Jasadku telah dikeluarkan dari mobil ambulan dan telah dibawa masuk ke dalam rumah. Aku menyaksikan sendiri proses pemandian jenazahku di pojok ruangan. Kulihat mama yang juga ikut memandikanku terus saja terisak. Aku benar-benar tak tega melihatnya.

Setelah dimandikan, jasadku dibalutkan dengan kain kafan lalu dibawa ke ruang depan. Aku terus mengikuti kegiatan mereka. Hingga tiba di ruang depan, suasana haru terus saja menyelimuti keluargaku. Kulihat papa tampak sedih dan sesekali menyeka air matanya yang jatuh. Begitu juga dengan Kak Eza dan Rey. Hei! Kak Eza menangis? Aku baru tersadar akan hal itu. Bukankah harusnya dia senang karena aku telah meninggal? Bukankah itu kemauannya? Lalu aku mengalihkan pandangan ke arah mama. Tangis mama sudah pecah semenjak jasadku dibawa ke ruang depan.

Keluarga besarku duduk mengelilingi jasadku. Aku berjalan ke arah dimana jasadku dibaringkan lalu mengambil posisi disamping kepala jasadku dibaringkan dan tepat pula di hadapan kedua orang tua serta saudara-saudaraku. Aku mendengarkan lantunan ayat-ayat suci Al-Qur'an yang dilantunkan oleh orang-orang yang ada di ruangan.

Aku menoleh ke seluruh ruangan dan kudapati beberapa orang menangis tersedu-sedu. Termasuk beberapa dari teman-temanku. Dada juga ada disana dengan sesekali menyeka air matanya. Oh, sedih rasanya seperti ini. Melihat orang-orang yang kusayangi menangis karena kepergianku. Aku juga melihat sosok pangeranku yang duduk tidak jauh dari Dada dengan raut wajah datarnya. Tidak biasanya air mukanya datar seperti itu. Biasanya ia tampak ceria dan gentle pastinya. Tapi kali ini ia tampak sangat dingin dan dari tatapannya dapat kulihat bahwa ada kesedihan disana.
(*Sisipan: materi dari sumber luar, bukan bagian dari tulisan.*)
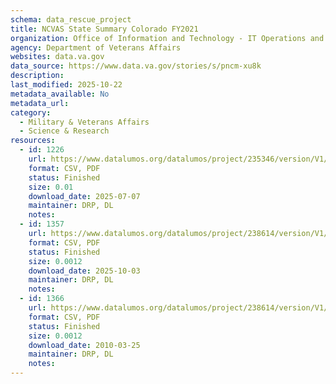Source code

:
```yaml
---
schema: data_rescue_project 
title: NCVAS State Summary Colorado FY2021
organization: Office of Information and Technology - IT Operations and Services (ITOPS)
agency: Department of Veterans Affairs
websites: data.va.gov
data_source: https://www.data.va.gov/stories/s/pncm-xu8k
description: 
last_modified: 2025-10-22
metadata_available: No
metadata_url: 
category:
  - Military & Veterans Affairs 
  - Science & Research 
resources:
  - id: 1226
    url: https://www.datalumos.org/datalumos/project/235346/version/V1/view
    format: CSV, PDF
    status: Finished
    size: 0.01
    download_date: 2025-07-07
    maintainer: DRP, DL
    notes: 
  - id: 1357
    url: https://www.datalumos.org/datalumos/project/238614/version/V1/view
    format: CSV, PDF
    status: Finished
    size: 0.0012
    download_date: 2025-10-03
    maintainer: DRP, DL
    notes: 
  - id: 1366
    url: https://www.datalumos.org/datalumos/project/238614/version/V1/view
    format: CSV, PDF
    status: Finished
    size: 0.0012
    download_date: 2010-03-25
    maintainer: DRP, DL
    notes: 
---
```

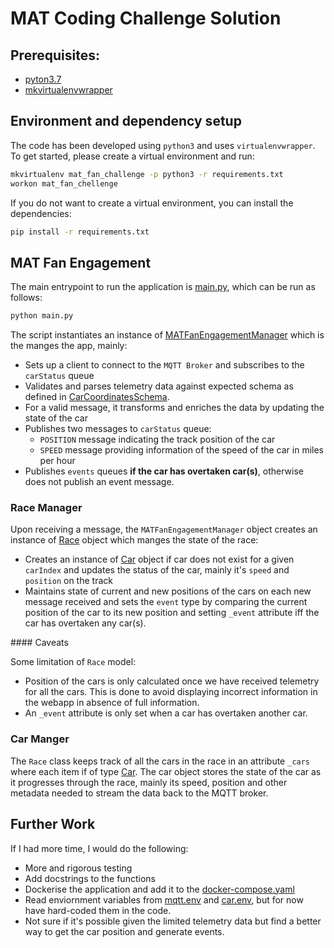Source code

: # MAT Coding Challenge Solution

## Prerequisites:

* [pyton3.7](https://www.python.org/downloads/release/python-370/)
* [mkvirtualenvwrapper](https://virtualenvwrapper.readthedocs.io/en/latest/)


## Environment and dependency setup 

The code has been developed using `python3` and uses `virtualenvwrapper`. To get started,
please create a virtual environment and run:

```bash
mkvirtualenv mat_fan_challenge -p python3 -r requirements.txt
workon mat_fan_chellenge
``` 

If you do not want to create a virtual environment, you can install the dependencies:

```bash
pip install -r requirements.txt
```
           
           
## MAT Fan Engagement

The main entrypoint to run the application is [main.py](./main.py), which can be run as follows:

```bash
python main.py
```

The script instantiates an instance of [MATFanEngagementManager](./src/mat_fan_engagement_manager.py)
which is the manges the app, mainly:

* Sets up a client to connect to the `MQTT Broker` and subscribes to the `carStatus` queue
* Validates and parses telemetry data against expected schema as defined in [CarCoordinatesSchema](./src/schemas/car_coordinates.py).
* For a valid message, it transforms and enriches the data by updating the state of the car
* Publishes two messages to `carStatus` queue:
    * `POSITION` message indicating the track position of the car
    * `SPEED` message providing information of the speed of the car in miles per hour
* Publishes `events` queues **if the car has overtaken car(s)**, otherwise does not publish an event message.


### Race Manager 

Upon receiving a message, the `MATFanEngagementManager` object creates an instance of [Race](./src/models/race.py)
object which manges the state of the race:

* Creates an instance of [Car](./src/models/car.py) object if car does not exist for a given `carIndex`
and updates the status of the car, mainly it's `speed` and `position` on the track
* Maintains state of current and new positions of the cars on each new message received and sets the `event` type by
comparing the current position of the car to its new position and setting `_event` attribute iff the car has 
overtaken any car(s).

#### Caveats

Some limitation of `Race` model:

* Position of the cars is only calculated once we have received telemetry for all the cars. This is done to avoid
displaying incorrect information in the webapp in absence of full information.
* An `_event` attribute is only set when a car has overtaken another car.


### Car Manger

The `Race` class keeps track of all the cars in the race in an attribute `_cars` where each item if of type [Car](./src/models/car.py).
The car object stores the state of the car as it progresses through the race, mainly its speed, position and other
metadata needed to stream the data back to the MQTT broker.


## Further Work

If I had more time, I would do the following:

* More and rigorous testing
* Add docstrings to the functions
* Dockerise the application and add it to the [docker-compose.yaml](../../docker-compose.yaml)
* Read enviornment variables from [mqtt.env](../../mqtt.env) and [car.env](../../cars.env), but for now have hard-coded
them in the code.
* Not sure if it's possible given the limited telemetry data but find a better way to get the car position and
generate events.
Oh, Arga. Apa kamu sedih karena kepergianku? Oh, aku minta maaf karena tidak dapat memenuhi janjiku padamu. Waktu yang harusnya kita gunakan untuk berkencan, harus berakhir menjadi perpisahan karena orang-orang gila yang dengan teganya membunuhku tanpa sebab.

Aku kembali melirik ke seluruh ruangan. Hingga akhirnya kudapati dia. Aish. Kenapa si kribo itu ada disini? Dia menangis? Seperti wanita saja. Mana ada pria yang menangis hingga tersedu? Bahkan disini, hanya dia sajalah pria yang menangis terisak seperti itu. Sepertinya, dalam keadaan hidup maupun mati, tetap saja aku tidak suka dan bahkan membencinya.